Sunday, February 28, 2010

Perspective

(Warning: This post relates heavily to previous posts so, if it makes no sense to you, that's why! Sorry it's not a literary masterpiece but I'm just where I am today!)


Another important lesson I learned from my mother's death is this: if no one is actually, physically, immediately DEAD or DYING, how bad can it really be?

I spent today estranged from the whole fairy dust principle. I cried my way through church and then wrestled all afternoon with hopelessness and some pretty staunch bitterness at God (among others) about circumstances in my present situation.
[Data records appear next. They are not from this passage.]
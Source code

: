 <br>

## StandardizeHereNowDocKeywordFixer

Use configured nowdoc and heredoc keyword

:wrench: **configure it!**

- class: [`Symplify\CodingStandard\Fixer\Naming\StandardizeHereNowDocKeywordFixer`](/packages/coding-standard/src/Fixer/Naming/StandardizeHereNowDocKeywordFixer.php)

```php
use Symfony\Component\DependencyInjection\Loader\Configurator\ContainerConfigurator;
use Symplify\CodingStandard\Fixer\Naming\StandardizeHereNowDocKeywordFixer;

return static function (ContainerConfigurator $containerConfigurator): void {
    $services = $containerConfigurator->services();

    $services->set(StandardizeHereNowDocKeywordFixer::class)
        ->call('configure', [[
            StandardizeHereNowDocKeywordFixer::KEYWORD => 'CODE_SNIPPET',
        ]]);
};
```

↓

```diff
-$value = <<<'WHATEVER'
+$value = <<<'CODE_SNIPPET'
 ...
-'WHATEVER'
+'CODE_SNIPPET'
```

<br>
I finished my open house, went home, and took to my bed. Turns out God had a correspondence course waiting for me on TV. I don't really know how it happened, but I found myself watching a show about two young college women who were involved in an horrific car wreck. One died. The other suffered a brain injury and significant facial swelling. Their identities were switched at the scene of the accident and their families mourned/nursed the wrong person for over a month.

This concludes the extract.